## [What is needed]
Within these entries, which lines include the string "first"? Copy each one.

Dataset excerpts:

- - - -

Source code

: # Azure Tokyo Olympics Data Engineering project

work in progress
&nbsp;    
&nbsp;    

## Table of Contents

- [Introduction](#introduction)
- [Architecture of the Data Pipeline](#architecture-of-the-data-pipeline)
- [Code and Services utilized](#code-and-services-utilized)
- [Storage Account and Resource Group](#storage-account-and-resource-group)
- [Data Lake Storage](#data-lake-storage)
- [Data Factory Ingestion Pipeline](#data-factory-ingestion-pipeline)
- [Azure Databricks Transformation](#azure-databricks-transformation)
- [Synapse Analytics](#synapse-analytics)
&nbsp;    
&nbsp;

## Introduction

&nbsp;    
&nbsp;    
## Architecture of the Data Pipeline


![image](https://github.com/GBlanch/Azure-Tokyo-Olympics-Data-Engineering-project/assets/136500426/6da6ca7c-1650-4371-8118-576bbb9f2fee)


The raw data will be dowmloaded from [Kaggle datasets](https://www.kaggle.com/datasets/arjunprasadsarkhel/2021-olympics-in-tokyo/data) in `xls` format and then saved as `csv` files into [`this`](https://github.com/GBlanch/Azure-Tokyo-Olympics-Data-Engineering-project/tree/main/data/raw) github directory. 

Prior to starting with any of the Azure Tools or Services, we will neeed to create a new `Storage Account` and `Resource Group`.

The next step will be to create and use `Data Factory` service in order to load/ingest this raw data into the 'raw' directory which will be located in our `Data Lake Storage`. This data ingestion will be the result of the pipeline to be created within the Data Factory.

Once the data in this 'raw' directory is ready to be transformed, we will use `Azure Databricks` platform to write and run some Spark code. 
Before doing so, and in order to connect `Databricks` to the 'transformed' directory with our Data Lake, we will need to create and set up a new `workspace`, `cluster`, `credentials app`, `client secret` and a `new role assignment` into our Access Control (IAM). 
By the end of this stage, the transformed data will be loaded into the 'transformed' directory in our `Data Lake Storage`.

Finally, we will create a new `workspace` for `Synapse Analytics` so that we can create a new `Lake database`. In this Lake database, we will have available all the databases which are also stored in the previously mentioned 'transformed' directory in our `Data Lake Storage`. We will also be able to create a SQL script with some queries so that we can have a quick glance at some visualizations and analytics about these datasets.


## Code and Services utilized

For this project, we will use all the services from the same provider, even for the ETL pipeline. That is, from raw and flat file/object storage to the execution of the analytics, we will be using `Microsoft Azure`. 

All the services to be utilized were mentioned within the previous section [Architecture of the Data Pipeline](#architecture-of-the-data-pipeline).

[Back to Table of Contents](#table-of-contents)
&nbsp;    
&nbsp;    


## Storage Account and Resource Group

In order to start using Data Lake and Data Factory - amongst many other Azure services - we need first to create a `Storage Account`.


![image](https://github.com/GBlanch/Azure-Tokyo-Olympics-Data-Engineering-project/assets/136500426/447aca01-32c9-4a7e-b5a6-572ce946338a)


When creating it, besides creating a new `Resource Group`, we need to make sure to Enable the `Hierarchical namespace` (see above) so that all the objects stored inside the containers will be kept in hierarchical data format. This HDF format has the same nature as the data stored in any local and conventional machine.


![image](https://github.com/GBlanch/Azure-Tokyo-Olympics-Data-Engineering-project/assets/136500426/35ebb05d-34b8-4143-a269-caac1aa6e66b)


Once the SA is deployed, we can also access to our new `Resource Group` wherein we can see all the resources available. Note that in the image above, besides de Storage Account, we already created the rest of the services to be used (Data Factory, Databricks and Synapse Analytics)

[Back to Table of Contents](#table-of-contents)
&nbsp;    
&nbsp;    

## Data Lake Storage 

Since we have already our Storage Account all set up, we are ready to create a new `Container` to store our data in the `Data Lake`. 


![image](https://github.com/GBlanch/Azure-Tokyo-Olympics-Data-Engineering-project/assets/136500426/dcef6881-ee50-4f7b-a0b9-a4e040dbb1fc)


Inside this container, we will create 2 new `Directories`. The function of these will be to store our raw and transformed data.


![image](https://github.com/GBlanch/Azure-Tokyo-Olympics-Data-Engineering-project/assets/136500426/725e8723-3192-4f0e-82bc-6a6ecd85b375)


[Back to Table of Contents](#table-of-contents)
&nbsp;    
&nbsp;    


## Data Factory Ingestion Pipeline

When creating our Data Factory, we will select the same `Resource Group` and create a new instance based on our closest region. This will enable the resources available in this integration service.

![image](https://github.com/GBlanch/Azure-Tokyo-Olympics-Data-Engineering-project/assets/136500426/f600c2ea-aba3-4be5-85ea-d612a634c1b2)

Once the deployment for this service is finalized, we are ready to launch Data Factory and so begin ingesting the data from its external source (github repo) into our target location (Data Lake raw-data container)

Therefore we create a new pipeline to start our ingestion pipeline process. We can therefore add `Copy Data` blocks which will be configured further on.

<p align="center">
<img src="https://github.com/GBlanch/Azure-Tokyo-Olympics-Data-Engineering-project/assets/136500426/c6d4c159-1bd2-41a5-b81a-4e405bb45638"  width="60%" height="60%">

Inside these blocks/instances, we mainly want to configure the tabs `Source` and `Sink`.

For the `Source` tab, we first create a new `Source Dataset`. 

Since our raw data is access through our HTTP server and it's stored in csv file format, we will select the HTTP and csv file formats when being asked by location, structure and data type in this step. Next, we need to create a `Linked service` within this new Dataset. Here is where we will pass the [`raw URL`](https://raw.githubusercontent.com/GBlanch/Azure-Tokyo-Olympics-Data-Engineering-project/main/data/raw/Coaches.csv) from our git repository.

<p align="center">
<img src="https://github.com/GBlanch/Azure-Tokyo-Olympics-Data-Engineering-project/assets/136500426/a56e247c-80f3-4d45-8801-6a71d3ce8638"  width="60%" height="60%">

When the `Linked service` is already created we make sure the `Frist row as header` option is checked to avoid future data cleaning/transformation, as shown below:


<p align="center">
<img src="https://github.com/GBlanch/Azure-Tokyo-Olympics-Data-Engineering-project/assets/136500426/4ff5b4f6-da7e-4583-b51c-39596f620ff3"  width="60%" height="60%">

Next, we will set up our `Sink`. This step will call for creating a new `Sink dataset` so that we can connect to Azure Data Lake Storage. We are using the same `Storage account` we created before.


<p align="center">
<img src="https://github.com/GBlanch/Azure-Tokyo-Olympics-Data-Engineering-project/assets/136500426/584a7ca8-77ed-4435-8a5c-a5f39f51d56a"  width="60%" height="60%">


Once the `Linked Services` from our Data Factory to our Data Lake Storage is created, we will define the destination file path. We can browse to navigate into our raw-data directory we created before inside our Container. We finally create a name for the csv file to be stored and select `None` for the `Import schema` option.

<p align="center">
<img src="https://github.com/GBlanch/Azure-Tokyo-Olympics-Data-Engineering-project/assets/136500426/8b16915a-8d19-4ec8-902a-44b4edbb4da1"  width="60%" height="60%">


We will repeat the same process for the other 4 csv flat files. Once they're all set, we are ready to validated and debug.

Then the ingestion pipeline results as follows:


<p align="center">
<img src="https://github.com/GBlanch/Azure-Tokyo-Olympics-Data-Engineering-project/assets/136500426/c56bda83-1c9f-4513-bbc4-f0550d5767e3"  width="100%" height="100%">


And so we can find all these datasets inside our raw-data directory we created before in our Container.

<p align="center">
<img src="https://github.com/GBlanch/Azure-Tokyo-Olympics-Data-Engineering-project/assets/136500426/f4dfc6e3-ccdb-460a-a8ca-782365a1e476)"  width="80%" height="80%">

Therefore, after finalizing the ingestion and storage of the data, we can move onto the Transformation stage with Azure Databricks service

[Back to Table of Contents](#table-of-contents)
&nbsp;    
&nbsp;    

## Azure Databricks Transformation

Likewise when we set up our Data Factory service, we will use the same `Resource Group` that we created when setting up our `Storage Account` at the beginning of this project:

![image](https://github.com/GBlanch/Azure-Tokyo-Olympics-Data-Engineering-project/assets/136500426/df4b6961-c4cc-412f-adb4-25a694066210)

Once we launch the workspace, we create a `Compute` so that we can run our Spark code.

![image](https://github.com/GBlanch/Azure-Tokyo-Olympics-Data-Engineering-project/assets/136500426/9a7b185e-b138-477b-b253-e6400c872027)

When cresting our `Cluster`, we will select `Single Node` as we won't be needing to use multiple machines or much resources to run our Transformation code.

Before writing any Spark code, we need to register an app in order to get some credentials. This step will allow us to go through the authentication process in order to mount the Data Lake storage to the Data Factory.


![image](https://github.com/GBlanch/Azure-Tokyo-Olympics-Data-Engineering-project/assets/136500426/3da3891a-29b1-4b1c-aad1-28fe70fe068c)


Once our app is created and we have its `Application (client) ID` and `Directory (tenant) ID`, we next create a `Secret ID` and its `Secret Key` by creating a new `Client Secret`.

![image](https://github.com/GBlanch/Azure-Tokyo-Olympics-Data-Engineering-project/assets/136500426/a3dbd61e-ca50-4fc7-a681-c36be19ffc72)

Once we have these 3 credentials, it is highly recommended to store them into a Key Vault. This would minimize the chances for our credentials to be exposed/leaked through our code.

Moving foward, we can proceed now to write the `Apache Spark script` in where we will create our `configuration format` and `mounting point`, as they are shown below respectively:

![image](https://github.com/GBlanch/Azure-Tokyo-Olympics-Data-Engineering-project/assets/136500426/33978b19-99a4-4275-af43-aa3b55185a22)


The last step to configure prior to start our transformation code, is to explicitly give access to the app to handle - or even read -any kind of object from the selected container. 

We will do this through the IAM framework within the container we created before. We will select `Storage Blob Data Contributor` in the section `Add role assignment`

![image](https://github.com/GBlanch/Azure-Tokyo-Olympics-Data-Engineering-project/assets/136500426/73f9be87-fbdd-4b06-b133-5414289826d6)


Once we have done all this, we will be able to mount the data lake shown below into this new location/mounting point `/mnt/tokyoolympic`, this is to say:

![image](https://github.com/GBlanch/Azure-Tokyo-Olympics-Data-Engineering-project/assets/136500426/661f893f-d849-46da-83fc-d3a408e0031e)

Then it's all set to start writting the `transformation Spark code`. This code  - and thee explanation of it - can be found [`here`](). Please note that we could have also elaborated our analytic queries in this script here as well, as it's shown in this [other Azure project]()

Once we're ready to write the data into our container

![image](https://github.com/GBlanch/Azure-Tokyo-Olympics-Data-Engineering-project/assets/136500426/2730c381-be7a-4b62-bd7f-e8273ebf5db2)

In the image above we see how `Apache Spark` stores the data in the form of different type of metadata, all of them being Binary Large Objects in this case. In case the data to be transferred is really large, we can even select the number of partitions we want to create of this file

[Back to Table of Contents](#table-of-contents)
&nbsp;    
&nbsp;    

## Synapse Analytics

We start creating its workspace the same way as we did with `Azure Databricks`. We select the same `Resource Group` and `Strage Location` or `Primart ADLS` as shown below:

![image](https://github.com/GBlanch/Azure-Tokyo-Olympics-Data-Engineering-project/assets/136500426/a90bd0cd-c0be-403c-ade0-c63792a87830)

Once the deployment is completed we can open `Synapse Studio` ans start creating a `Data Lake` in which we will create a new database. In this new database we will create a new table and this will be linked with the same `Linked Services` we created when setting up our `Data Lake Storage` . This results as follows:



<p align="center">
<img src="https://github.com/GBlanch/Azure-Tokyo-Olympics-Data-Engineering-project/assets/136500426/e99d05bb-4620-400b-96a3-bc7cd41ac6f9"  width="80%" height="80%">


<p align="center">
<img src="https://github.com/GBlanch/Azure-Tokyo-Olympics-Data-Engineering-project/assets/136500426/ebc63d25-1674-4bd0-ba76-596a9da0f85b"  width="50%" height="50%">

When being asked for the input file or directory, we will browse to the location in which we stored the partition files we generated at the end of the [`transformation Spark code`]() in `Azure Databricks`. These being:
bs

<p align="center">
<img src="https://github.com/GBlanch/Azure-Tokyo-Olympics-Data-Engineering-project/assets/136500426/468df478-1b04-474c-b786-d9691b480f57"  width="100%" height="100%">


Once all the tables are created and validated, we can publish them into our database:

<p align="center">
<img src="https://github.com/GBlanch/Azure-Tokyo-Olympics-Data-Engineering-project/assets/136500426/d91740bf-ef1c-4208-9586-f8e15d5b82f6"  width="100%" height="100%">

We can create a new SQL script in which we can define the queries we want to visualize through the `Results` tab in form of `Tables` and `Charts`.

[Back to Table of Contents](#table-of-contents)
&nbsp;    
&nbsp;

- - - -

## [Solution below]
In order to start using Data Lake and Data Factory - amongst many other Azure services - we need first to create a `Storage Account`.
For the `Source` tab, we first create a new `Source Dataset`. 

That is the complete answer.